Assignment: Set down exactly, from the records below, the line with "general del juego." through the line with "- **Implementar niveles de dificultad.**", and nothing else.

[Start of Attachment]

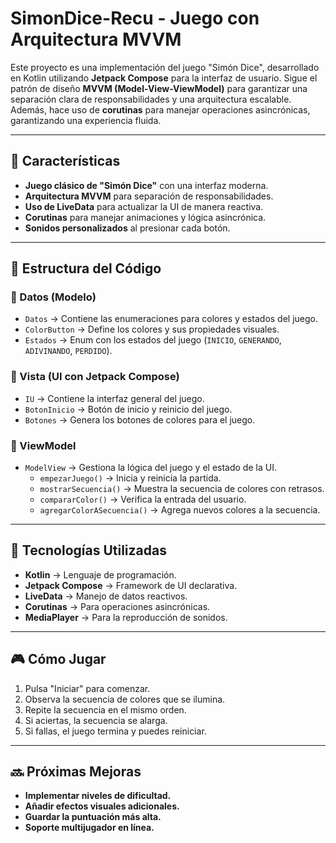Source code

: # SimonDice-Recu - Juego con Arquitectura MVVM

Este proyecto es una implementación del juego "Simón Dice", desarrollado en Kotlin utilizando **Jetpack Compose** para la interfaz de usuario. Sigue el patrón de diseño **MVVM (Model-View-ViewModel)** para garantizar una separación clara de responsabilidades y una arquitectura escalable. Además, hace uso de **corutinas** para manejar operaciones asincrónicas, garantizando una experiencia fluida.

---
## 📌 Características
- **Juego clásico de "Simón Dice"** con una interfaz moderna.
- **Arquitectura MVVM** para separación de responsabilidades.
- **Uso de LiveData** para actualizar la UI de manera reactiva.
- **Corutinas** para manejar animaciones y lógica asincrónica.
- **Sonidos personalizados** al presionar cada botón.

---
## 📂 Estructura del Código

### 📁 Datos (Modelo)
- `Datos` → Contiene las enumeraciones para colores y estados del juego.
- `ColorButton` → Define los colores y sus propiedades visuales.
- `Estados` → Enum con los estados del juego (`INICIO`, `GENERANDO`, `ADIVINANDO`, `PERDIDO`).

### 📁 Vista (UI con Jetpack Compose)
- `IU` → Contiene la interfaz general del juego.
- `BotonInicio` → Botón de inicio y reinicio del juego.
- `Botones` → Genera los botones de colores para el juego.

### 📁 ViewModel
- `ModelView` → Gestiona la lógica del juego y el estado de la UI.
    - `empezarJuego()` → Inicia y reinicia la partida.
    - `mostrarSecuencia()` → Muestra la secuencia de colores con retrasos.
    - `compararColor()` → Verifica la entrada del usuario.
    - `agregarColorASecuencia()` → Agrega nuevos colores a la secuencia.

---
## 🚀 Tecnologías Utilizadas
- **Kotlin** → Lenguaje de programación.
- **Jetpack Compose** → Framework de UI declarativa.
- **LiveData** → Manejo de datos reactivos.
- **Corutinas** → Para operaciones asincrónicas.
- **MediaPlayer** → Para la reproducción de sonidos.

---
## 🎮 Cómo Jugar
1. Pulsa "Iniciar" para comenzar.
2. Observa la secuencia de colores que se ilumina.
3. Repite la secuencia en el mismo orden.
4. Si aciertas, la secuencia se alarga.
5. Si fallas, el juego termina y puedes reiniciar.

---
## 🔜 Próximas Mejoras
- **Implementar niveles de dificultad.**
- **Añadir efectos visuales adicionales.**
- **Guardar la puntuación más alta.**
- **Soporte multijugador en línea.**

[End of Attachment]

Solution to the problem:
- `IU` → Contiene la interfaz general del juego.
- `BotonInicio` → Botón de inicio y reinicio del juego.
- `Botones` → Genera los botones de colores para el juego.

### 📁 ViewModel
- `ModelView` → Gestiona la lógica del juego y el estado de la UI.
    - `empezarJuego()` → Inicia y reinicia la partida.
    - `mostrarSecuencia()` → Muestra la secuencia de colores con retrasos.
    - `compararColor()` → Verifica la entrada del usuario.
    - `agregarColorASecuencia()` → Agrega nuevos colores a la secuencia.

---
## 🚀 Tecnologías Utilizadas
- **Kotlin** → Lenguaje de programación.
- **Jetpack Compose** → Framework de UI declarativa.
- **LiveData** → Manejo de datos reactivos.
- **Corutinas** → Para operaciones asincrónicas.
- **MediaPlayer** → Para la reproducción de sonidos.

---
## 🎮 Cómo Jugar
1. Pulsa "Iniciar" para comenzar.
2. Observa la secuencia de colores que se ilumina.
3. Repite la secuencia en el mismo orden.
4. Si aciertas, la secuencia se alarga.
5. Si fallas, el juego termina y puedes reiniciar.

---
## 🔜 Próximas Mejoras
- **Implementar niveles de dificultad.**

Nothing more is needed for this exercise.